Unfortunately, Casey has no audience and, very soon, no job. Eddie can’t afford the empty seats and, willing to try anything, he picks up his cousin Tracy’s drag queen cabaret act in a last-ditch effort to bring in customers. 

So, while Casey and his wife Jo are coming to terms with being flat broke and pregnant, the two queens (Janowski and Blasdell) arrive looking like a couturier’s fever dream — and suddenly anything is possible. 

Necessity, being such a mother … of invention … leads to Casey donning a dress to pay the bills. With Miss Tracy as his mentor, he gets back onstage and inexplicably thrives as “Georgia McBride.”

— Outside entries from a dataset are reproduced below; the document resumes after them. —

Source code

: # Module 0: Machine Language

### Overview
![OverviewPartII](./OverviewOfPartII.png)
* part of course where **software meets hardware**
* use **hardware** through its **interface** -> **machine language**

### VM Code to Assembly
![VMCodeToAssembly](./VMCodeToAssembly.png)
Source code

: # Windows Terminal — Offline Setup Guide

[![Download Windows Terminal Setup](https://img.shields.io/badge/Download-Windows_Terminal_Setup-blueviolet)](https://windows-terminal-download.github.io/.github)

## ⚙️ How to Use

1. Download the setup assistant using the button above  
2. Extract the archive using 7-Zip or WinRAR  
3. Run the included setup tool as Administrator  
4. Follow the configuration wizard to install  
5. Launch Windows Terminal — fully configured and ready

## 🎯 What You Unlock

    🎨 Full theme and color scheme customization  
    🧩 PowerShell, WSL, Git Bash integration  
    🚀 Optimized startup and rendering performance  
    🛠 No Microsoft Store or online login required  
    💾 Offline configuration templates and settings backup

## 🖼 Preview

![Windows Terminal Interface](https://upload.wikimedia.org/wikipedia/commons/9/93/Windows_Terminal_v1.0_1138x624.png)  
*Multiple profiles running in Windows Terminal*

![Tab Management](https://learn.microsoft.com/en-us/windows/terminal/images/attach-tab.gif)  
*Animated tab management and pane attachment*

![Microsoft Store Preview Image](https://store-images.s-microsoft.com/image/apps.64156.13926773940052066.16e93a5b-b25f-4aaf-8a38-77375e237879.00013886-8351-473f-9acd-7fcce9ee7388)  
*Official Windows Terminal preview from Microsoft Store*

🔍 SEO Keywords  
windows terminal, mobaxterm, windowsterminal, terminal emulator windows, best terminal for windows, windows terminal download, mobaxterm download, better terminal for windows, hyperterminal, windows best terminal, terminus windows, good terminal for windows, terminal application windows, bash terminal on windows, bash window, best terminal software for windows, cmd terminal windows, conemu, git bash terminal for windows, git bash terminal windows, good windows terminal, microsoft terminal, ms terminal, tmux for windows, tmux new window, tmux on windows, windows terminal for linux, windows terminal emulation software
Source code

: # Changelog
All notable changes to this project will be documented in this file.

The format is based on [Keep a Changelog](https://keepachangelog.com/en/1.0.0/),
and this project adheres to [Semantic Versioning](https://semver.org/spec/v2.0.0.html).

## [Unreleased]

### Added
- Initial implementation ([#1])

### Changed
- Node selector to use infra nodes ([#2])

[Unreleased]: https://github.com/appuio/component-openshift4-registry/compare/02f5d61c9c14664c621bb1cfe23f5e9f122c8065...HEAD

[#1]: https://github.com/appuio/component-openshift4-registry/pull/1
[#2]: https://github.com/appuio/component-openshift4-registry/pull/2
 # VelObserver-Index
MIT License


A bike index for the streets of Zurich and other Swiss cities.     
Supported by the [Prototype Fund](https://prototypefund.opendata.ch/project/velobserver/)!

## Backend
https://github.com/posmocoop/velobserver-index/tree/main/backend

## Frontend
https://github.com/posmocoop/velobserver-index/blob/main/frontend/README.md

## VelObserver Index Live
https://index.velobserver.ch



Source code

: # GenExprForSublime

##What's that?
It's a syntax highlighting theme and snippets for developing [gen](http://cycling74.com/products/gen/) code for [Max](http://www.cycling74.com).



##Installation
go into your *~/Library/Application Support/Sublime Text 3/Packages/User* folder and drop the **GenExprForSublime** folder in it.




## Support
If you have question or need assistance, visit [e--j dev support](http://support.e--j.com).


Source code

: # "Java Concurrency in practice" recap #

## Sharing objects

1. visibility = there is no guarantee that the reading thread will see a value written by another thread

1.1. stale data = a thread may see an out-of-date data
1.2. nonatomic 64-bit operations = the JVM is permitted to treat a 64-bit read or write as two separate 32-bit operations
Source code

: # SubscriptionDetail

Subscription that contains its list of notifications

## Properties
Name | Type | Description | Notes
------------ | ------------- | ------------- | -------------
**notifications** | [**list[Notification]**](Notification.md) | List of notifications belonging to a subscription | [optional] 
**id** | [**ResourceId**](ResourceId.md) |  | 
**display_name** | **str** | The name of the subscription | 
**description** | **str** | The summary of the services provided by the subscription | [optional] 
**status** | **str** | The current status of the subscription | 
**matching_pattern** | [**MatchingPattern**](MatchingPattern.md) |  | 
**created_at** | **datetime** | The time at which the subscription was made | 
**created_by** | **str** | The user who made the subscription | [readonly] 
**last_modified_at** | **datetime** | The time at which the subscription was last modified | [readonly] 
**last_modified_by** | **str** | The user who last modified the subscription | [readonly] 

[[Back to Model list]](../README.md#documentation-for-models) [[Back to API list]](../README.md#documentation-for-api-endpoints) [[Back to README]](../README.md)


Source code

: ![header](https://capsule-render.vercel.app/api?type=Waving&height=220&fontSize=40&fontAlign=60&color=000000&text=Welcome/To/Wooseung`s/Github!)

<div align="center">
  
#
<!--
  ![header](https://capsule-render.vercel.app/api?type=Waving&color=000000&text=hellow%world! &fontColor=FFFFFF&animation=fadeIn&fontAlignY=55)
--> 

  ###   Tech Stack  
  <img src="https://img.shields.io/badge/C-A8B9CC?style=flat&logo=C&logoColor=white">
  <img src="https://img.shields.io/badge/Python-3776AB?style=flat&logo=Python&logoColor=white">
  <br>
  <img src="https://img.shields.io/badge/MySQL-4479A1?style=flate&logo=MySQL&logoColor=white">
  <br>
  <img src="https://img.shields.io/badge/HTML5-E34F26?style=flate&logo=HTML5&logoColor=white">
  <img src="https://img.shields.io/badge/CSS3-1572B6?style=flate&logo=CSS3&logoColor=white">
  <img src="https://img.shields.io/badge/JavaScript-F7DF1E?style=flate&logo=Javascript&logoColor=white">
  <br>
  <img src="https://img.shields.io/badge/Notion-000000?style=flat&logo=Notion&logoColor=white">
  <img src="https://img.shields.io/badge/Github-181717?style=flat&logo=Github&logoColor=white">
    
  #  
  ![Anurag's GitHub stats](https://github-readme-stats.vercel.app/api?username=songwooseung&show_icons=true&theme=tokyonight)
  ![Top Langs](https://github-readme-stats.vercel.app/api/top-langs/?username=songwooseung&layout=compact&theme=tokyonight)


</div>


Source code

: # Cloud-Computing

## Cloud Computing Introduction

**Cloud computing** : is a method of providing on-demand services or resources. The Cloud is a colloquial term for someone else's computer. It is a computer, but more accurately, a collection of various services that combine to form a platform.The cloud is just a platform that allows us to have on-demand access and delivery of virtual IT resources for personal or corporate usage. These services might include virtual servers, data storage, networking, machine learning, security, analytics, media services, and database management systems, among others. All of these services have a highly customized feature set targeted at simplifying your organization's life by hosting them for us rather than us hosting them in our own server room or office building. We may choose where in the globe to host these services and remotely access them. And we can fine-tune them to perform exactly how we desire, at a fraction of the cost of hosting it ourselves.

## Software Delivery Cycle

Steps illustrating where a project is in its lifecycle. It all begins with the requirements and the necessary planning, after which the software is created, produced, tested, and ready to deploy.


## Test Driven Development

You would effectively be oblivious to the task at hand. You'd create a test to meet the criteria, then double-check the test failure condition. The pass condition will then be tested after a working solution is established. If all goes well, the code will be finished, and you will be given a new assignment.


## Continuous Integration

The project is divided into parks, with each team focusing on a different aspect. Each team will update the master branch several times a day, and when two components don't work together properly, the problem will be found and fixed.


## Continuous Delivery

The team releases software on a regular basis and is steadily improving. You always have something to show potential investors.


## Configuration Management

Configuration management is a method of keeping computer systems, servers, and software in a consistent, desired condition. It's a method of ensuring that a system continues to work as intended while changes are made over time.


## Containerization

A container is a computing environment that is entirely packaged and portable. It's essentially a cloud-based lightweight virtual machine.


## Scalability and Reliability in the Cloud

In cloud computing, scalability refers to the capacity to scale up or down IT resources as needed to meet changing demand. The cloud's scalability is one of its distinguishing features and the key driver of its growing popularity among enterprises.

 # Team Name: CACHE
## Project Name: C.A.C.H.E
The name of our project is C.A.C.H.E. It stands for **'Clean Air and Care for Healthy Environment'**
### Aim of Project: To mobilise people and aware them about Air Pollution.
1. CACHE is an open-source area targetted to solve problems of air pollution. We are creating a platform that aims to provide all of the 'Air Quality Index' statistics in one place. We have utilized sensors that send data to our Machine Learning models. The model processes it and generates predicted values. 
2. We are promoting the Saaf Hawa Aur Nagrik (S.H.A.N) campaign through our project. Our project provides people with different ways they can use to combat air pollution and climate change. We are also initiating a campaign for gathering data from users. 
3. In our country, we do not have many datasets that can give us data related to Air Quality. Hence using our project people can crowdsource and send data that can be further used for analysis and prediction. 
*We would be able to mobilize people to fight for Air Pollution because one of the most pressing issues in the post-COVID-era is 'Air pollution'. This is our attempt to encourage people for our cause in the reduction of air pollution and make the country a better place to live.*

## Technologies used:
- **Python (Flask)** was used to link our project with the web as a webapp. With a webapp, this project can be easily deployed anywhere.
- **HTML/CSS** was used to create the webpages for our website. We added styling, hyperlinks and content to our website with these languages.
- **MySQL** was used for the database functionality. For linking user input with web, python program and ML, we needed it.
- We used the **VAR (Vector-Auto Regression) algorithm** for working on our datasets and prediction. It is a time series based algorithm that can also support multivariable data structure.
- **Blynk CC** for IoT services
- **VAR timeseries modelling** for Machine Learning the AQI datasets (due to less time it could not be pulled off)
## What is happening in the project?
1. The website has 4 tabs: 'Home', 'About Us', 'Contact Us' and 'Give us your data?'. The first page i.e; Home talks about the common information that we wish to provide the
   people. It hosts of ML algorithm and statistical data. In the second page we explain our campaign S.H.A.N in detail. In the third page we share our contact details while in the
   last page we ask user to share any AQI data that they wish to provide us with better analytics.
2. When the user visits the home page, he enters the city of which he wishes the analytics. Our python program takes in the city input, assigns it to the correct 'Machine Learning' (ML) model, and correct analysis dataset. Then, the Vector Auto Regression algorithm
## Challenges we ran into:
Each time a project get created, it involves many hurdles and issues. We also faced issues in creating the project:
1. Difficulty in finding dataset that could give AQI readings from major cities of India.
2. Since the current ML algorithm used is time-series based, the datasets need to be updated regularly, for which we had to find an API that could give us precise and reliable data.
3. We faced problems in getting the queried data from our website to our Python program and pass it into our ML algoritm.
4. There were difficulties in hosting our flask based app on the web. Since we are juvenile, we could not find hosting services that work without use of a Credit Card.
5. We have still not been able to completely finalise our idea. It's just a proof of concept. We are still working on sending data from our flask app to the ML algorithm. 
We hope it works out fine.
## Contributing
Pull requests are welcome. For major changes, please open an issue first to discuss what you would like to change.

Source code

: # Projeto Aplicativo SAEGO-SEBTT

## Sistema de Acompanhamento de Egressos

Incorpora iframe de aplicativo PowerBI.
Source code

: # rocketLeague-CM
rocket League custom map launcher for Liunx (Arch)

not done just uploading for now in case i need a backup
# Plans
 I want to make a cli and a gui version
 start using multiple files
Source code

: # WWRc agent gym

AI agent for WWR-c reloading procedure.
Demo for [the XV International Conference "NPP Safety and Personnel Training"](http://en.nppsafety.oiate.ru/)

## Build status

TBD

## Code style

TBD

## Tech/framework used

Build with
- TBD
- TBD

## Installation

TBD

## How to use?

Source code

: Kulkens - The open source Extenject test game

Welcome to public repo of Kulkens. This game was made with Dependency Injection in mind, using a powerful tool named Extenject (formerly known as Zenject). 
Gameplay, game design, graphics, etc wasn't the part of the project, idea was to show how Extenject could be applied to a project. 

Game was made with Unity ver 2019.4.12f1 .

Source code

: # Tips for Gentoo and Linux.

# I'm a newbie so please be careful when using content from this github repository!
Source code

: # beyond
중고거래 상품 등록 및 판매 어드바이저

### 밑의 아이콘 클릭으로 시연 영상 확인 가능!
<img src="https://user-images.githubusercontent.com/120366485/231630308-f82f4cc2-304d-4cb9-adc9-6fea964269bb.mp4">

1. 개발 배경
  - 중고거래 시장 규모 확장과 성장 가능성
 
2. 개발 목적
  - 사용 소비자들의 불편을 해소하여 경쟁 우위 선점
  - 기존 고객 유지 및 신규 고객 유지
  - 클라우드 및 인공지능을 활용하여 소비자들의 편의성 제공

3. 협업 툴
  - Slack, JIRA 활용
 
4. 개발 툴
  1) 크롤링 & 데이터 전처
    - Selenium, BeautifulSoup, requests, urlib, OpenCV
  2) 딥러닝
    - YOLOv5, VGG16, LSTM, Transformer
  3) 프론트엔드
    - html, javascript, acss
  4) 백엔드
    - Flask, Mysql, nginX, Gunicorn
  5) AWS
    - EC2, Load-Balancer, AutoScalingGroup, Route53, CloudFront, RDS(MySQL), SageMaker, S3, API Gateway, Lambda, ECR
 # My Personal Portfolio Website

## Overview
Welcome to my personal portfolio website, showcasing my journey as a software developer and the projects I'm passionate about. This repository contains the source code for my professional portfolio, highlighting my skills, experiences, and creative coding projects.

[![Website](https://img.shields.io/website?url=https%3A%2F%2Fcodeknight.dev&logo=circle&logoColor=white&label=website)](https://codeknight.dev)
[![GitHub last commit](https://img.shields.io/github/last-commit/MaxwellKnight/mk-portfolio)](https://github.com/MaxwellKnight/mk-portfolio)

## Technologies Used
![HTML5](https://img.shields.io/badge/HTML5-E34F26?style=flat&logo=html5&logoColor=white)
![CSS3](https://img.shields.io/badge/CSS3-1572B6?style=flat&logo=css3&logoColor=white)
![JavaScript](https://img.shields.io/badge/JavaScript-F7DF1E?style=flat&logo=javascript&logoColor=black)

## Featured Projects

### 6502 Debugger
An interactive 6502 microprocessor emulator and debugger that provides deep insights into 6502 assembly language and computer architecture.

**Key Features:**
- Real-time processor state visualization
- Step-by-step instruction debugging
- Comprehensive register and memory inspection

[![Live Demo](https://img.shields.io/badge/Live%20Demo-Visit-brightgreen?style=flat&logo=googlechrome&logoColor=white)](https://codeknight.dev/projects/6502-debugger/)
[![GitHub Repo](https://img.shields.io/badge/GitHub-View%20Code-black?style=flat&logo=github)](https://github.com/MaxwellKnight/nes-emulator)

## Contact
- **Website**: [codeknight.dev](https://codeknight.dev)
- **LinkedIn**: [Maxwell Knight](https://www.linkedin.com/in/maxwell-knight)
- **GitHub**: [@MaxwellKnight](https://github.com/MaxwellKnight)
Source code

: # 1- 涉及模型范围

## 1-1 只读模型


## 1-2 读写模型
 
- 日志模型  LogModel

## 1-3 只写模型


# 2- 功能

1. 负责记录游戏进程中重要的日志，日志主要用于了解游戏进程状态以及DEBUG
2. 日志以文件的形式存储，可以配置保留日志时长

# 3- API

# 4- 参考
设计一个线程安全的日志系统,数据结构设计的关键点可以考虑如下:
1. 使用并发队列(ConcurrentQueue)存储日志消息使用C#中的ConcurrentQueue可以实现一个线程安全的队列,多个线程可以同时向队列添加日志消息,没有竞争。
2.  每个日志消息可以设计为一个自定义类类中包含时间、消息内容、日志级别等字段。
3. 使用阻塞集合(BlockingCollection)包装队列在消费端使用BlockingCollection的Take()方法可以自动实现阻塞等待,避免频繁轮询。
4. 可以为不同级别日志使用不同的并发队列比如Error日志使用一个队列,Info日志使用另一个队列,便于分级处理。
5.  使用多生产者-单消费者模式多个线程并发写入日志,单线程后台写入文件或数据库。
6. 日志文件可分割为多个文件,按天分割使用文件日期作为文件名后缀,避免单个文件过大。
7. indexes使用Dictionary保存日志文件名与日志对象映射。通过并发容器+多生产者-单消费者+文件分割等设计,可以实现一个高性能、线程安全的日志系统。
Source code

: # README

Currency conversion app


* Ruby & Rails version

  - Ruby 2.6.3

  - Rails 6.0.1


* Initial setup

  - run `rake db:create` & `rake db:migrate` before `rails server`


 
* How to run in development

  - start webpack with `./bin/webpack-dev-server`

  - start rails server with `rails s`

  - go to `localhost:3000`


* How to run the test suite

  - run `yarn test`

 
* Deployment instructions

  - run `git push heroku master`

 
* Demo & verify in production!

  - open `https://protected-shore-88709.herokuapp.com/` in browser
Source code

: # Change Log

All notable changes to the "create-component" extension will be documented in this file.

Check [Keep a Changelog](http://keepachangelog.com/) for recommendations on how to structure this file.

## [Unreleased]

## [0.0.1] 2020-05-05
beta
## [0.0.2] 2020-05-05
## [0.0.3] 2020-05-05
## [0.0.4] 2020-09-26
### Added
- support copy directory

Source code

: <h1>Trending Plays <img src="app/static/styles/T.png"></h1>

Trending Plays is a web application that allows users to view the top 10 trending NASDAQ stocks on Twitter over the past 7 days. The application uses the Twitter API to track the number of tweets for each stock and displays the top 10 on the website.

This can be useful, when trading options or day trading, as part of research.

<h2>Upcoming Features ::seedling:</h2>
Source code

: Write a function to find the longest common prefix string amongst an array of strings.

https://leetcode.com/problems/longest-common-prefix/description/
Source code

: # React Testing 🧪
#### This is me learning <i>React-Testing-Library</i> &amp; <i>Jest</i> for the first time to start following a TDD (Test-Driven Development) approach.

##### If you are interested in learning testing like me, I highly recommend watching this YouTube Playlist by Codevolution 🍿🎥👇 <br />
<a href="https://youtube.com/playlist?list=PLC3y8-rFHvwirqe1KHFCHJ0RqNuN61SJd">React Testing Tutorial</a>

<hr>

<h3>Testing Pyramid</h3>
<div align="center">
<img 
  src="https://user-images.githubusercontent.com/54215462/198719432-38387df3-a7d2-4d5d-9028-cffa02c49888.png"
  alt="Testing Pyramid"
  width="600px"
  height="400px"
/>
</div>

What follows is an intimate, hilarious examination of drag personas, personal choices and character transformations. It is the stuff that legends are made of.

“I think it’s safe to say we were both surprised,” Tracy says of Georgia’s success.

The entire show is full of rich moments. Among my favorites: 

• Blasdell as Rexy going full Tina Turner for “River Deep, Mountain High.”

• Seitz as Jason recalling his own experience with “gender fluid” dating, a la “The Crying Game.”

• Alcocer performing Tom Makar’s song “I Was Lost,” as Georgia.

• Daniels Taylor in every moment of Eddie’s exasperation, along with Turturro-Beausoleil’s expanding “pregnancy”; 

• Janowski’s bizarre recounting of the tale of Cocoa Latiffe;

• And all the outrageous musical numbers, a show in themselves.

This all plays out on a set packed with exceptional production work – sound, lighting, videos, everything – that enriches the action without stepping on it. 

There could be an entire second review on Brian Milbrand’s videos, the seamless set movements (Mary Margaret Keenan-Brown), innovative sound design by Justin Rowland, and lighting from Matvey Kitchen that underlines that this is indeed where the magic happens. I could add more than a dozen more names here, but you can read them yourself in the program when you go.

Shows are at 7:30 p.m. this Friday and Saturday (June 5-6), and Thursdays through Saturdays, June 11-13, and June 18-20, at the newly renovated and expanded Torn Space theater, attached to the Adam Mickiewicz Library and Dramatic Circle, 612 Fillmore Ave. 

Extra parking is available in the lot opposite the theater. Tickets are $30 (general admission) at tornspacetheater.com. The bar in the Mick is open before and after each performance.